“Soy el maestro de mi destino, soy el capitán de mi alma… aunque a veces, no me guste”

 Escribió alguna vez alguien en su blog personal, entre filosofías pre-pandémicas y antes de conocerle, que “cada quien está donde quiere estar, aunque no le guste”. Y qué fuerte el gancho. No lo vi venir, aunque siempre he sabido que así es. En algo parecido culmina el poema Invictus, de William Ernest Henley, y es una de mis frases favoritas: “I am the master of my fate, I am the captain of my soul.”

Pero, aunque me jacte de decirlo seguido, y hasta me lo haya pintarrajeado en la piel, “ser el maestro de mi destino y el capitán de mi alma” y terminar en donde no me gusta, implica que han sido más las veces que los devenires desafortunados del destino tienen que ver más con mis hábitos y costumbres, mis antojos y mis apegos, mis miedos, mis comodidades y mis indiferencias, que con agentes externos como las crisis económicas, las epidemias y las pandemias, regímenes totalitaristas y los democráticos, una guerra, las decisiones de mis padres o de mis maestros o de mis parejas o de mis exparejas, las decisiones de mis empleadores, o incluso, la muerte de alguien.

Eso sí, con esa frase zozobraron, al fin, las quejitas. La pusilanimidad adyacente que trae consigo molestarse por los propios infortunios con agentes externos, viendo la paja en el ojo de lo que no controlo, sin tomar el tronco que está en el ojo de lo que yo puedo decidir y responsabilizarme. Porque pa’ qué mentir: a pesar de la “valentía” con la que procuro conducirme a diario respecto a mis acciones y decisiones, y recordar esa otra línea del poema de Henley: “…and yet, the menace of the years finds and shall find me unafraid”, mis “agustos” terminan volviéndome un poco más cobarde y quejumbroso cada vez. Y entre más culo y quejonsito, menos tengo el valor de reconocer que, en efecto, “estoy donde quiero estar, aunque no me guste”.

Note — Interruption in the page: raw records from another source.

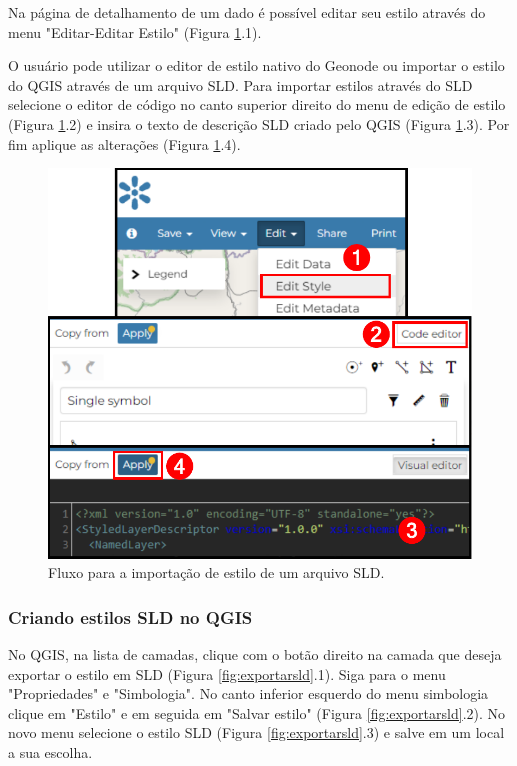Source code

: \documentclass[12pt]{article}
\begin{document}
Na página de detalhamento de um dado é possível editar seu estilo através do
menu "Editar-Editar Estilo" (Figura \ref{fig:estilocodigo}.1).

O usuário pode utilizar o editor de estilo nativo do Geonode ou importar o
estilo do QGIS através de um arquivo SLD. Para importar estilos através do SLD
selecione o editor de código no canto superior direito do menu de edição de
estilo (Figura \ref{fig:estilocodigo}.2) e insira o texto de descrição SLD
criado pelo QGIS (Figura \ref{fig:estilocodigo}.3). Por fim aplique as
alterações (Figura \ref{fig:estilocodigo}.4).

\begin{figure}[ht]
  \centering
  \includegraphics[width=\textwidth, keepaspectratio]{img/estilocodigo.pdf}
  \caption{Fluxo para a importação de estilo de um arquivo SLD.}
  \label{fig:estilocodigo}
\end{figure}

\subsubsection{Criando estilos SLD no QGIS}

No QGIS, na lista de camadas, clique com o botão direito na camada que deseja
exportar o estilo em SLD (Figura \ref{fig:exportarsld}.1). Siga para o menu
"Propriedades" e "Simbologia". No canto inferior esquerdo do menu simbologia
clique em "Estilo" e em seguida em "Salvar estilo" (Figura
\ref{fig:exportarsld}.2). No novo menu selecione o estilo SLD (Figura
\ref{fig:exportarsld}.3) e salve em um local a sua escolha.
\end{document}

Puedo estar en un trabajo “con base” y “prestaciones” que me hace infeliz, como ya me ha pasado. Me hace infeliz porque el ambiente laboral siempre está impregnado de miedo, duda, chisme, disfrazado de cotorreos, posadas y un salario fijo. Puedo estar en una relación sentimental en la que llevo meses o años languideciendo, por “miedo” a no encontrar nunca más el amor (lo que en términos biológicos es más bien la comodidad de no tener que buscar otra pareja), soportando faltas de respeto, faltas de cariño o atención, consideración o amistad. Y puedo hablar y hablar de todo lo que postergamos, dejamos pasar, dejamos ser o dejamos que surja, nomás porque ahí queríamos estar, aunque en realidad no nos gustara.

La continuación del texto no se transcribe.